Pemerintah Ingin Ubah Citra Cukai sebagai Pajak Dosa
Oleh
ELSA EMIRIA LEBA
·3 menit baca
KARAWANG, KOMPAS — Pemerintah ingin mengubah citra cukai sebagai sumber penerimaan negara yang berasal dari produk terlarang. Selama ini, cukai dikenal sebagai pajak dosa atau sin tax.
Direktur Teknis dan Fasilitas Cukai Direktorat Jenderal Bea dan Cukai Kementerian Keuangan Nirwala Dwi Heryanto mengatakan, masih ada pemahaman yang tidak tepat terkait cukai. Cukai selama ini hanya dikaitkan dengan produk rokok dan minuman keras sehingga memiliki citra yang kurang baik di mata masyarakat.
”Padahal, ada banyak jenis produk yang dapat dikenai cukai, tidak hanya rokok dan minuman keras,” kata Nirwala seusai acara pengiriman ekspor PT Philip Morris Indonesia di Karawang, Jawa Barat, Kamis (21/3/2019).

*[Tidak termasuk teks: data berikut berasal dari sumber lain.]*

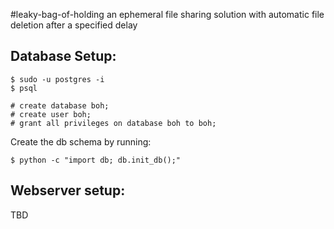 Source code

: #leaky-bag-of-holding
an ephemeral file sharing solution with automatic file deletion after a specified delay


## Database Setup:

```
$ sudo -u postgres -i
$ psql
```
```
# create database boh;
# create user boh;
# grant all privileges on database boh to boh;
```

Create the db schema by running:
```
$ python -c "import db; db.init_db();"
```

## Webserver setup:
TBD


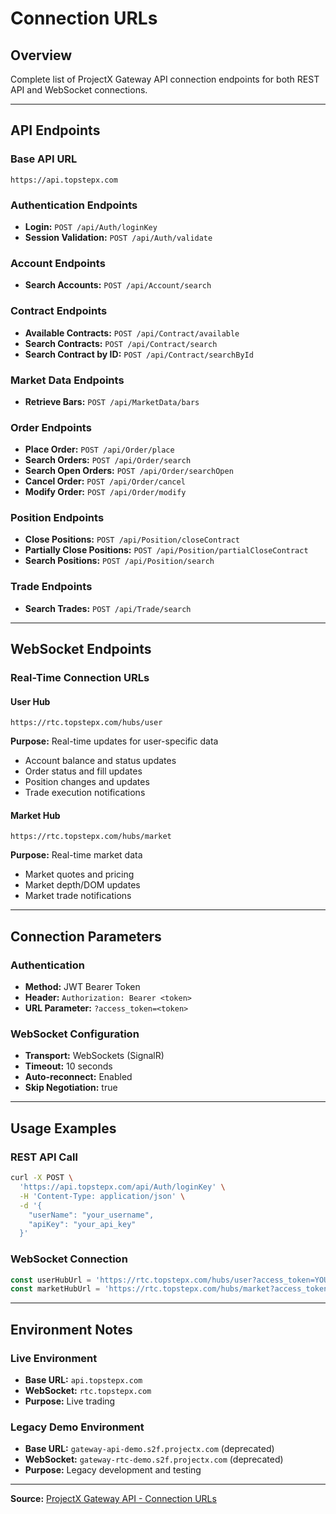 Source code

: # Connection URLs

## Overview
Complete list of ProjectX Gateway API connection endpoints for both REST API and WebSocket connections.

---

## **API Endpoints**

### **Base API URL**
```
https://api.topstepx.com
```

### **Authentication Endpoints**
- **Login:** `POST /api/Auth/loginKey`
- **Session Validation:** `POST /api/Auth/validate`

### **Account Endpoints**
- **Search Accounts:** `POST /api/Account/search`

### **Contract Endpoints**
- **Available Contracts:** `POST /api/Contract/available`
- **Search Contracts:** `POST /api/Contract/search`
- **Search Contract by ID:** `POST /api/Contract/searchById`

### **Market Data Endpoints**
- **Retrieve Bars:** `POST /api/MarketData/bars`

### **Order Endpoints**
- **Place Order:** `POST /api/Order/place`
- **Search Orders:** `POST /api/Order/search`
- **Search Open Orders:** `POST /api/Order/searchOpen`
- **Cancel Order:** `POST /api/Order/cancel`
- **Modify Order:** `POST /api/Order/modify`

### **Position Endpoints**
- **Close Positions:** `POST /api/Position/closeContract`
- **Partially Close Positions:** `POST /api/Position/partialCloseContract`
- **Search Positions:** `POST /api/Position/search`

### **Trade Endpoints**
- **Search Trades:** `POST /api/Trade/search`

---

## **WebSocket Endpoints**

### **Real-Time Connection URLs**

#### **User Hub**
```
https://rtc.topstepx.com/hubs/user
```

**Purpose:** Real-time updates for user-specific data
- Account balance and status updates
- Order status and fill updates
- Position changes and updates
- Trade execution notifications

#### **Market Hub**
```
https://rtc.topstepx.com/hubs/market
```

**Purpose:** Real-time market data
- Market quotes and pricing
- Market depth/DOM updates
- Market trade notifications

---

## **Connection Parameters**

### **Authentication**
- **Method:** JWT Bearer Token
- **Header:** `Authorization: Bearer <token>`
- **URL Parameter:** `?access_token=<token>`

### **WebSocket Configuration**
- **Transport:** WebSockets (SignalR)
- **Timeout:** 10 seconds
- **Auto-reconnect:** Enabled
- **Skip Negotiation:** true

---

## **Usage Examples**

### **REST API Call**
```bash
curl -X POST \
  'https://api.topstepx.com/api/Auth/loginKey' \
  -H 'Content-Type: application/json' \
  -d '{
    "userName": "your_username",
    "apiKey": "your_api_key"
  }'
```

### **WebSocket Connection**
```javascript
const userHubUrl = 'https://rtc.topstepx.com/hubs/user?access_token=YOUR_JWT_TOKEN';
const marketHubUrl = 'https://rtc.topstepx.com/hubs/market?access_token=YOUR_JWT_TOKEN';
```

---

## **Environment Notes**

### **Live Environment**
- **Base URL:** `api.topstepx.com`
- **WebSocket:** `rtc.topstepx.com`
- **Purpose:** Live trading

### **Legacy Demo Environment**
- **Base URL:** `gateway-api-demo.s2f.projectx.com` (deprecated)
- **WebSocket:** `gateway-rtc-demo.s2f.projectx.com` (deprecated)
- **Purpose:** Legacy development and testing

---

**Source:** [ProjectX Gateway API - Connection URLs](https://gateway.docs.projectx.com/docs/getting-started/connection-urls)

Nirwala menegaskan, ada empat kriteria yang membuat suatu produk masuk kategori barang kena cukai. Pertama, penggunaan barang tersebut perlu untuk dikendalikan. Kedua, peredaran barang tersebut perlu diawasi.

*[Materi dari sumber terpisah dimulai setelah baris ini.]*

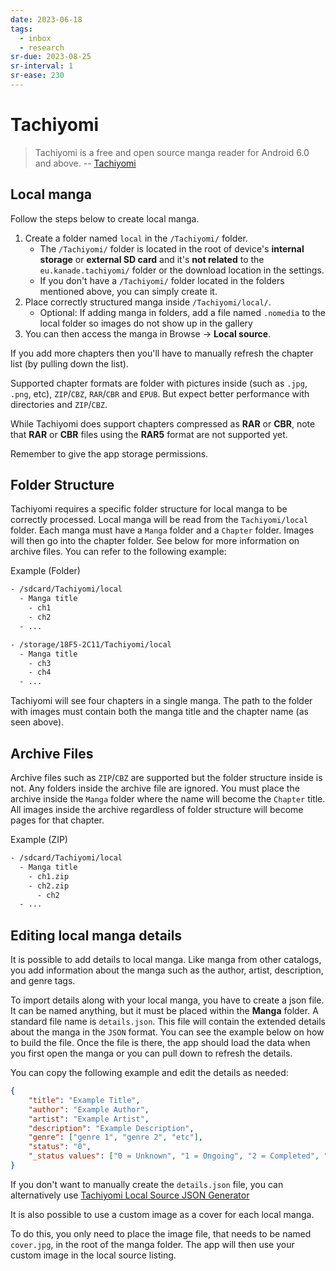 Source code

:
 ```yaml
---
date: 2023-06-18
tags:
  - inbox
  - research
sr-due: 2023-08-25
sr-interval: 1
sr-ease: 230
---
```


# Tachiyomi

> Tachiyomi is a free and open source manga reader for Android 6.0 and above. --
> [Tachiyomi](https://tachiyomi.org/)

## Local manga

Follow the steps below to create local manga.

1.  Create a folder named `local` in the `/Tachiyomi/` folder.
    - The `/Tachiyomi/` folder is located in the root of device's **internal
      storage** or **external SD card** and it's **not related** to the
      `eu.kanade.tachiyomi/` folder or the download location in the settings.
    - If you don't have a `/Tachiyomi/` folder located in the folders mentioned
      above, you can simply create it.
2.  Place correctly structured manga inside `/Tachiyomi/local/`.
    - Optional: If adding manga in folders, add a file named `.nomedia` to the
      local folder so images do not show up in the gallery
3.  You can then access the manga in Browse → **Local source**.

If you add more chapters then you'll have to manually refresh the chapter list
(by pulling down the list).

Supported chapter formats are folder with pictures inside (such as `.jpg`,
`.png`, etc), `ZIP`/`CBZ`, `RAR`/`CBR` and `EPUB`. But expect better performance
with directories and `ZIP`/`CBZ`.

While Tachiyomi does support chapters compressed as **RAR** or **CBR**, note
that **RAR** or **CBR** files using the **RAR5** format are not supported yet.

Remember to give the app storage permissions.

## Folder Structure

Tachiyomi requires a specific folder structure for local manga to be correctly
processed. Local manga will be read from the `Tachiyomi/local` folder. Each
manga must have a `Manga` folder and a `Chapter` folder. Images will then go
into the chapter folder. See below for more information on archive files. You
can refer to the following example:

Example (Folder)

```bash
- /sdcard/Tachiyomi/local
  - Manga title
    - ch1
    - ch2
  - ...

- /storage/18F5-2C11/Tachiyomi/local
  - Manga title
    - ch3
    - ch4
  - ...
```

Tachiyomi will see four chapters in a single manga. The path to the folder with
images must contain both the manga title and the chapter name (as seen above).

## Archive Files

Archive files such as `ZIP`/`CBZ` are supported but the folder structure inside
is not. Any folders inside the archive file are ignored. You must place the
archive inside the `Manga` folder where the name will become the `Chapter`
title. All images inside the archive regardless of folder structure will become
pages for that chapter.

Example (ZIP)

```sh
- /sdcard/Tachiyomi/local
  - Manga title
    - ch1.zip
    - ch2.zip
      - ch2
  - ...
```

## Editing local manga details

It is possible to add details to local manga. Like manga from other catalogs,
you add information about the manga such as the author, artist, description, and
genre tags.

To import details along with your local manga, you have to create a json file.
It can be named anything, but it must be placed within the **Manga** folder. A
standard file name is `details.json`. This file will contain the extended
details about the manga in the `JSON` format. You can see the example below on
how to build the file. Once the file is there, the app should load the data when
you first open the manga or you can pull down to refresh the details.

You can copy the following example and edit the details as needed:

```json
{
    "title": "Example Title",
    "author": "Example Author",
    "artist": "Example Artist",
    "description": "Example Description",
    "genre": ["genre 1", "genre 2", "etc"],
    "status": "0",
    "_status values": ["0 = Unknown", "1 = Ongoing", "2 = Completed", "3 = Licensed", "4 = Publishing finished", "5 = Cancelled", "6 = On hiatus"]
}
```

If you don't want to manually create the `details.json` file, you can
alternatively use
[Tachiyomi Local Source JSON Generator](https://tachi-local.netlify.app/?utm_source=tachi-website&utm_medium=referral&utm_campaign=tachi-website)

It is also possible to use a custom image as a cover for each local manga.

To do this, you only need to place the image file, that needs to be named
`cover.jpg`, in the root of the manga folder. The app will then use your custom
image in the local source listing.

Ketiga, penggunaan barang dapat memberi dampak negatif terhadap kesehatan dan lingkungan. Keempat, barang tersebut perlu dikenai cukai guna menjamin keseimbangan dan rasa keadilan bagi masyarakat.
Beberapa contoh produk yang pernah dikenai cukai di Tanah Air adalah minyak tanah dan gula. Namun, pemerintah telah mencabut kedua produk ini sebagai barang kena cukai.
Menurut Nirwala, Indonesia merupakan salah satu negara yang paling sedikit mengenakan cukai, yaitu pada cukai hasil tembakau (HT), cukai etil alkohol (EA), dan cukai minuman yang mengandung etil alkohol (MMEA). ”Di Thailand, cukai dapat dikenakan terhadap 18 macam barang,” ujarnya.
Ia melanjutkan, prinsip cukai sebagai penjamin keseimbangan dan rasa keadilan bagi masyarakat masih jarang diketahui oleh khayalak umum. Sebagai contoh, pajak rokok kini digunakan untuk pembiayaan defisit BPJS Kesehatan sejak 2018.
Prinsip cukai sebagai penjamin keseimbangan dan rasa keadilan bagi masyarakat masih jarang diketahui oleh khalayak umum.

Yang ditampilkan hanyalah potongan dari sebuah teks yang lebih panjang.